About this exercise: Below are records; reproduce exactly the lines from the one that has "- MySQL database for storing structured data" through the one that has "- Signup and", ends included, and nothing more.

Data:
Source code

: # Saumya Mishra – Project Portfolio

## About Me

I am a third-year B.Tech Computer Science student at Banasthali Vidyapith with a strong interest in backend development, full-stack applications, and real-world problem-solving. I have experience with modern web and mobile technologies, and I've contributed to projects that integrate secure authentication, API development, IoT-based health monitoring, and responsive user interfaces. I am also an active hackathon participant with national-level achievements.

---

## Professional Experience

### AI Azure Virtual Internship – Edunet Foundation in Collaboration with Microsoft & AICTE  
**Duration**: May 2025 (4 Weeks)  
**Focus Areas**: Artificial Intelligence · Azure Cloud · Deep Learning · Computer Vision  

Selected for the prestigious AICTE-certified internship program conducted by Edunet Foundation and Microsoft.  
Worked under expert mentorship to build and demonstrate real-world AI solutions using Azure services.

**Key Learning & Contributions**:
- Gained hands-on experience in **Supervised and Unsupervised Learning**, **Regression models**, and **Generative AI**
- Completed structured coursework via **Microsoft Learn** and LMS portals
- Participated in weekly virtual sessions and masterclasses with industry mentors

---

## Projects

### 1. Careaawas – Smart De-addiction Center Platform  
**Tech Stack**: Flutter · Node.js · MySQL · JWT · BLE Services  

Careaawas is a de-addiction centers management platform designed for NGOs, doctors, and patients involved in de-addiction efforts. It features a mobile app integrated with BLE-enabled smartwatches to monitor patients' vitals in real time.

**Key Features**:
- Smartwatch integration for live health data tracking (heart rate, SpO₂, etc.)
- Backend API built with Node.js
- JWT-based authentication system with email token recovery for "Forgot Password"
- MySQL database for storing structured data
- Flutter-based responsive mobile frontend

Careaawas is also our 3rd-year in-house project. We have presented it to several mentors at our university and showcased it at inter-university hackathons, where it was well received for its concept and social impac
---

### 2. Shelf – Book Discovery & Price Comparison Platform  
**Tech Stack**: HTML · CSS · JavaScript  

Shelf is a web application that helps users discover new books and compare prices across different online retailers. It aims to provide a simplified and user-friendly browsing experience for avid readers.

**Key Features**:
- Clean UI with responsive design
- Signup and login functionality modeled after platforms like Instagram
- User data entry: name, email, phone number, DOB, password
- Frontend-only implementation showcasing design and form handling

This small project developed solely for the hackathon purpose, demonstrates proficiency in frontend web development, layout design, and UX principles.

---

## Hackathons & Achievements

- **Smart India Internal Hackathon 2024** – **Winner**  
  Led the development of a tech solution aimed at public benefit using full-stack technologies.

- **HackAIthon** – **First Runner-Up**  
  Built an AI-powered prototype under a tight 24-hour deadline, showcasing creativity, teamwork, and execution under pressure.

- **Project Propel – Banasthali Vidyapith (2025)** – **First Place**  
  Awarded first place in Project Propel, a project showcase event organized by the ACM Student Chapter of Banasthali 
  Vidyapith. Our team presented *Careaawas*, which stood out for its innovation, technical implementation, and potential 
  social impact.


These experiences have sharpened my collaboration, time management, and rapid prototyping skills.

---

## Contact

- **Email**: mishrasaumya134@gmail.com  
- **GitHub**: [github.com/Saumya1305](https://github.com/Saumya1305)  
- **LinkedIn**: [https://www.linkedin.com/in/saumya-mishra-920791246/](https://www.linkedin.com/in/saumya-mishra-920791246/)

Completed task:
- MySQL database for storing structured data
- Flutter-based responsive mobile frontend

Careaawas is also our 3rd-year in-house project. We have presented it to several mentors at our university and showcased it at inter-university hackathons, where it was well received for its concept and social impac
---

### 2. Shelf – Book Discovery & Price Comparison Platform  
**Tech Stack**: HTML · CSS · JavaScript  

Shelf is a web application that helps users discover new books and compare prices across different online retailers. It aims to provide a simplified and user-friendly browsing experience for avid readers.

**Key Features**:
- Clean UI with responsive design
- Signup and login functionality modeled after platforms like Instagram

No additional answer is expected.